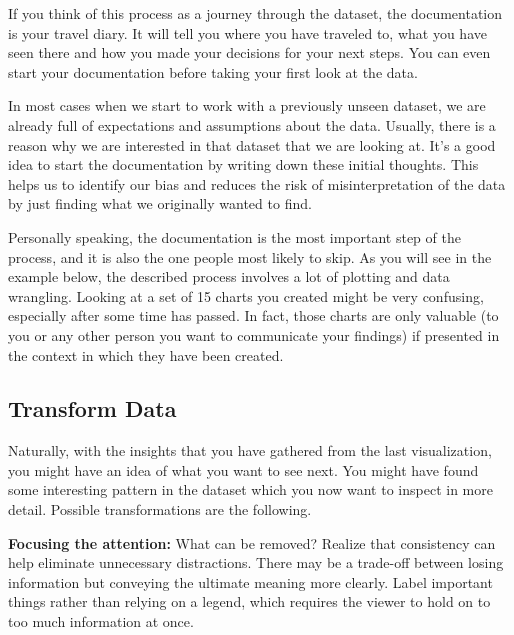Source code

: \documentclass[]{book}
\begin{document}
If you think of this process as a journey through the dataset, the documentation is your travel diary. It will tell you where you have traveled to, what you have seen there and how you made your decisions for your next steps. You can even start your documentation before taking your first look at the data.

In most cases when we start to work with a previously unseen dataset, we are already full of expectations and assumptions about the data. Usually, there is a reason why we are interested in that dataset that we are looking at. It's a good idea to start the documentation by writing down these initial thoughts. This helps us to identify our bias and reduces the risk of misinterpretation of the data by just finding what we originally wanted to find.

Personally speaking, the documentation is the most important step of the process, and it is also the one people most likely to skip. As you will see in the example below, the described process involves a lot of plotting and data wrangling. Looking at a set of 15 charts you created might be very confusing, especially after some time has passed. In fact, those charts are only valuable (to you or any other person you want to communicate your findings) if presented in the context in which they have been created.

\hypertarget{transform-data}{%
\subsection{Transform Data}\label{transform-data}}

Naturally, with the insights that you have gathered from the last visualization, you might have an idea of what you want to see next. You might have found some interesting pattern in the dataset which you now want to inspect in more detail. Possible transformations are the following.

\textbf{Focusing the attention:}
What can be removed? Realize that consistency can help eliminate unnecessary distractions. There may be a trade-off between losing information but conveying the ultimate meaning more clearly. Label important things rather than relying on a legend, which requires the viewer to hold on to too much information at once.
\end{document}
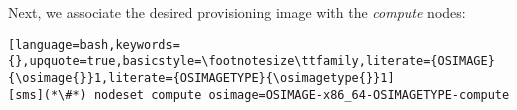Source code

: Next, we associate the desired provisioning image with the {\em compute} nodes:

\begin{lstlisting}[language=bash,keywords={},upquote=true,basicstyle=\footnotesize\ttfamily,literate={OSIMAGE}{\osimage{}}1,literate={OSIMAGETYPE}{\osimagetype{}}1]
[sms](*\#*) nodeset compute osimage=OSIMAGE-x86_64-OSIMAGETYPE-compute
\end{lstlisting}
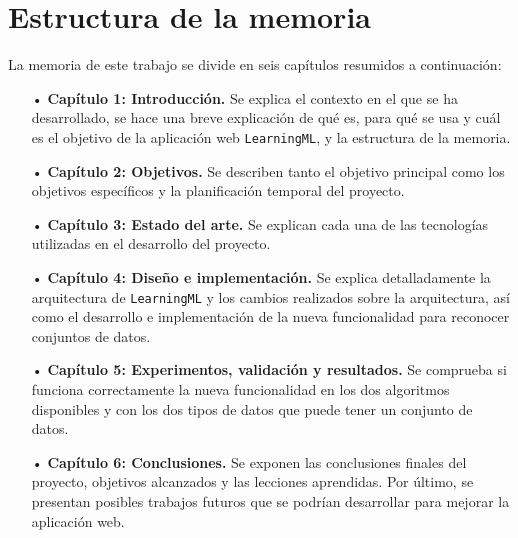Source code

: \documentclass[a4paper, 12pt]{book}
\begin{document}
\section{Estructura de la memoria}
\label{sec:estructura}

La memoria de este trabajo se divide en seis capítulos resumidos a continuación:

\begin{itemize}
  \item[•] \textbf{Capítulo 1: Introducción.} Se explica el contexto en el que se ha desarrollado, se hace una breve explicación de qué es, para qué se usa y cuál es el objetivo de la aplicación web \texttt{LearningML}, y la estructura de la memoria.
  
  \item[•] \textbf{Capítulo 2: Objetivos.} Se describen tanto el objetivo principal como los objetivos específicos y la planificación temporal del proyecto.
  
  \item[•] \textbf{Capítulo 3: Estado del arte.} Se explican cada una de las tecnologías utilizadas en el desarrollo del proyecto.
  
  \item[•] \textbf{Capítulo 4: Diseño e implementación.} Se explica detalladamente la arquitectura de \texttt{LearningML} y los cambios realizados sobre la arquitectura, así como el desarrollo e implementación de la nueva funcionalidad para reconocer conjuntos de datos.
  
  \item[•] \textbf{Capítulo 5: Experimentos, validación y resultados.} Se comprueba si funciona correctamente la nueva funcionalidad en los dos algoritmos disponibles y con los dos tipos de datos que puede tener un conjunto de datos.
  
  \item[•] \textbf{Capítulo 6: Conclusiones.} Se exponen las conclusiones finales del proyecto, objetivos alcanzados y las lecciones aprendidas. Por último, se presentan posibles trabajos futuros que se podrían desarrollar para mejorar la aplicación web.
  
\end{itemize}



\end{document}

--- Problem to solve ---
Wherever a picture appears in the records above, leave it out and transcribe everything else exactly.

--- Answer for the task ---
Source code

: \documentclass[]{book}
\begin{document}
If you think of this process as a journey through the dataset, the documentation is your travel diary. It will tell you where you have traveled to, what you have seen there and how you made your decisions for your next steps. You can even start your documentation before taking your first look at the data.

In most cases when we start to work with a previously unseen dataset, we are already full of expectations and assumptions about the data. Usually, there is a reason why we are interested in that dataset that we are looking at. It's a good idea to start the documentation by writing down these initial thoughts. This helps us to identify our bias and reduces the risk of misinterpretation of the data by just finding what we originally wanted to find.

Personally speaking, the documentation is the most important step of the process, and it is also the one people most likely to skip. As you will see in the example below, the described process involves a lot of plotting and data wrangling. Looking at a set of 15 charts you created might be very confusing, especially after some time has passed. In fact, those charts are only valuable (to you or any other person you want to communicate your findings) if presented in the context in which they have been created.

\hypertarget{transform-data}{%
\subsection{Transform Data}\label{transform-data}}

Naturally, with the insights that you have gathered from the last visualization, you might have an idea of what you want to see next. You might have found some interesting pattern in the dataset which you now want to inspect in more detail. Possible transformations are the following.

\textbf{Focusing the attention:}
What can be removed? Realize that consistency can help eliminate unnecessary distractions. There may be a trade-off between losing information but conveying the ultimate meaning more clearly. Label important things rather than relying on a legend, which requires the viewer to hold on to too much information at once.
\end{document}
Source code

: Next, we associate the desired provisioning image with the {\em compute} nodes:

\begin{lstlisting}[language=bash,keywords={},upquote=true,basicstyle=\footnotesize\ttfamily,literate={OSIMAGE}{\osimage{}}1,literate={OSIMAGETYPE}{\osimagetype{}}1]
[sms](*\#*) nodeset compute osimage=OSIMAGE-x86_64-OSIMAGETYPE-compute
\end{lstlisting}
Source code

: \documentclass[a4paper, 12pt]{book}
\begin{document}
\section{Estructura de la memoria}
\label{sec:estructura}

La memoria de este trabajo se divide en seis capítulos resumidos a continuación:

\begin{itemize}
  \item[•] \textbf{Capítulo 1: Introducción.} Se explica el contexto en el que se ha desarrollado, se hace una breve explicación de qué es, para qué se usa y cuál es el objetivo de la aplicación web \texttt{LearningML}, y la estructura de la memoria.
  
  \item[•] \textbf{Capítulo 2: Objetivos.} Se describen tanto el objetivo principal como los objetivos específicos y la planificación temporal del proyecto.
  
  \item[•] \textbf{Capítulo 3: Estado del arte.} Se explican cada una de las tecnologías utilizadas en el desarrollo del proyecto.
  
  \item[•] \textbf{Capítulo 4: Diseño e implementación.} Se explica detalladamente la arquitectura de \texttt{LearningML} y los cambios realizados sobre la arquitectura, así como el desarrollo e implementación de la nueva funcionalidad para reconocer conjuntos de datos.
  
  \item[•] \textbf{Capítulo 5: Experimentos, validación y resultados.} Se comprueba si funciona correctamente la nueva funcionalidad en los dos algoritmos disponibles y con los dos tipos de datos que puede tener un conjunto de datos.
  
  \item[•] \textbf{Capítulo 6: Conclusiones.} Se exponen las conclusiones finales del proyecto, objetivos alcanzados y las lecciones aprendidas. Por último, se presentan posibles trabajos futuros que se podrían desarrollar para mejorar la aplicación web.
  
\end{itemize}



\end{document}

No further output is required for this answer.